Llombart recorded the importance of early diagnosis and primary prevention, for health (probability of overcoming the disease) and for economic savings for public and family areas. And it is that “the cost varies a lot depending on whether it is in an early or advanced phase.”
Specifically, he explained that the treatment of breast cancer in stage 1 costs about 60,000 euros, compared to one in stage 3 or 4, which amounts to 210,000 euros. The chances of survival are, in the first case, 98%, and in the second, 70%. In colon cancer, the cost can go from 48,000 to 150,000 euros.
The testimony of Daniel Hernández: “Without the same facilities, inequality increases”
Valencian Daniel Hernández is a survivor of synovial sarcoma, a rare type of cancer that usually occurs in young adults.

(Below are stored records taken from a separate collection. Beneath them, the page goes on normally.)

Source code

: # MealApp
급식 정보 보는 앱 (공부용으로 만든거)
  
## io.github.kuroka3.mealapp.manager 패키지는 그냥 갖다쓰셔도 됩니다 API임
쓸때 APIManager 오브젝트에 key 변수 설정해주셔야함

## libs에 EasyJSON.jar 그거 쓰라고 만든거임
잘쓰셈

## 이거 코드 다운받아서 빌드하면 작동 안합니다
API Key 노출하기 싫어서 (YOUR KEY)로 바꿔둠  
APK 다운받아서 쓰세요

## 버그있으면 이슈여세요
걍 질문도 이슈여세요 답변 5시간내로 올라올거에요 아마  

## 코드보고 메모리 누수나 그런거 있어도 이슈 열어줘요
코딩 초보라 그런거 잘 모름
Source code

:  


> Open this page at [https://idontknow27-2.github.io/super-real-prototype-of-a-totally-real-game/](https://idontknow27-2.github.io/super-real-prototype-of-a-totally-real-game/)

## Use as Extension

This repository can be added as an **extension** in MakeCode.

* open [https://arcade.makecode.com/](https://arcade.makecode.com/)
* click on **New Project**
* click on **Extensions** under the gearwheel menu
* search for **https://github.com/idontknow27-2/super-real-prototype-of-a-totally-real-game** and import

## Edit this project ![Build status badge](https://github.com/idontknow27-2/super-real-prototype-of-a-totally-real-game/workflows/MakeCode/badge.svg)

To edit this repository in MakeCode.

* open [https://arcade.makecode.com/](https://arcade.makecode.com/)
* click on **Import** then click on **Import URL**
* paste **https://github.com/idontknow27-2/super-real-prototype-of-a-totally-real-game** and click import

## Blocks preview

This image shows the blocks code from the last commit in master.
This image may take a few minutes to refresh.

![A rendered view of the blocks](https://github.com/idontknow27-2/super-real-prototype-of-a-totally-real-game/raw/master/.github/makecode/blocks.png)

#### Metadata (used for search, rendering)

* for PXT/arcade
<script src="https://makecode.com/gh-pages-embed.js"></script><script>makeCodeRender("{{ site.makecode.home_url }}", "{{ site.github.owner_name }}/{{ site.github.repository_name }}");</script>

He detected it three years ago in a lump on his foot, and after an operation that was performed “without oncological criteria”, he had to amputate his leg.
That totally changed his life – he traveled a lot for work and was very athletic – and he and his family had to receive psychological support from the AECC. “It has been a roller coaster ride where resilience has been very important,” he said.
“There are many phases in which, if we do not have the same facilities, inequality between patients increases,” he admitted.
In his case, for example, he had to have an orthopedic leg implanted: “One to lead a normal life costs 7,000 euros and the government subsidy is the same now as it was 20 years ago: 3,000 euros.” For this reason, he defended that both taxes and aid be “progressive”.
Hernández recounted, with satisfaction, that he had already been able to complete the 10K in Valencia, the Santa Pola half marathon and had skied again. “I face this 2022 with great hope, and above all, with the desire to live,” he settled.
“Round up the buy” for people with cancer
To highlight this and other inequalities, the AECC has launched the campaign “We are not all the same when it comes to cancer” at the state level.
Likewise, it has allied itself with Consum to carry out, from last Friday until February 11, a collection action in the 466 supermarkets distributed throughout Spain. Donations can be made when paying for the purchase or on the page www.lacompradetuvida.es.